◆ Work to complete
Look through the lines below and extract any with the word "data".

START The input

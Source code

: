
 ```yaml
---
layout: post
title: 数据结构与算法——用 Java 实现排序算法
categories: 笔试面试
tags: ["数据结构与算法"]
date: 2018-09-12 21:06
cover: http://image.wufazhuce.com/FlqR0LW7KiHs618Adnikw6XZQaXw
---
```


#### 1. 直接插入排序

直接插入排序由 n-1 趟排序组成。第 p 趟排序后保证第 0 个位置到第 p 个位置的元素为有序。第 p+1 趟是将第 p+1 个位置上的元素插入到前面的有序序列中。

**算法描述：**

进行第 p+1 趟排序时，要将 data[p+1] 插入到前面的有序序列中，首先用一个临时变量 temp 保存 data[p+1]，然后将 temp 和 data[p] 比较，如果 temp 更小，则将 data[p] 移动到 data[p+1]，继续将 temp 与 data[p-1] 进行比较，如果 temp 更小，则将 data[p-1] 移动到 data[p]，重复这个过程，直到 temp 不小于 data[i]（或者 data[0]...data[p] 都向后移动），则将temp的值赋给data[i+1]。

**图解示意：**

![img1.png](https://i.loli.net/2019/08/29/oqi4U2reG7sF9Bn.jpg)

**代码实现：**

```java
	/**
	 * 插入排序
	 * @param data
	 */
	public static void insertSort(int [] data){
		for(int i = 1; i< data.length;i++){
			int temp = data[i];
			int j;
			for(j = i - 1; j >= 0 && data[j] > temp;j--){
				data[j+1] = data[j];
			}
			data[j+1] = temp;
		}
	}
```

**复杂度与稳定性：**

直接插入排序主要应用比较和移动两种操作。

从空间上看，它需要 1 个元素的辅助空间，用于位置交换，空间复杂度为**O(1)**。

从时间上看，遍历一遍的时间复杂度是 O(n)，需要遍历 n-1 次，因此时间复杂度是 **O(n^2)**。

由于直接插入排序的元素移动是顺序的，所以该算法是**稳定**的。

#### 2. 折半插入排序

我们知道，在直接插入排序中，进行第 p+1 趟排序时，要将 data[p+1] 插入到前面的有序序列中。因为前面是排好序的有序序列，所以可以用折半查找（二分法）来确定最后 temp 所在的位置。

END The input

◆ Answer space
进行第 p+1 趟排序时，要将 data[p+1] 插入到前面的有序序列中，首先用一个临时变量 temp 保存 data[p+1]，然后将 temp 和 data[p] 比较，如果 temp 更小，则将 data[p] 移动到 data[p+1]，继续将 temp 与 data[p-1] 进行比较，如果 temp 更小，则将 data[p-1] 移动到 data[p]，重复这个过程，直到 temp 不小于 data[i]（或者 data[0]...data[p] 都向后移动），则将temp的值赋给data[i+1]。
	 * @param data
	public static void insertSort(int [] data){
		for(int i = 1; i< data.length;i++){
			int temp = data[i];
			for(j = i - 1; j >= 0 && data[j] > temp;j--){
				data[j+1] = data[j];
			data[j+1] = temp;
我们知道，在直接插入排序中，进行第 p+1 趟排序时，要将 data[p+1] 插入到前面的有序序列中。因为前面是排好序的有序序列，所以可以用折半查找（二分法）来确定最后 temp 所在的位置。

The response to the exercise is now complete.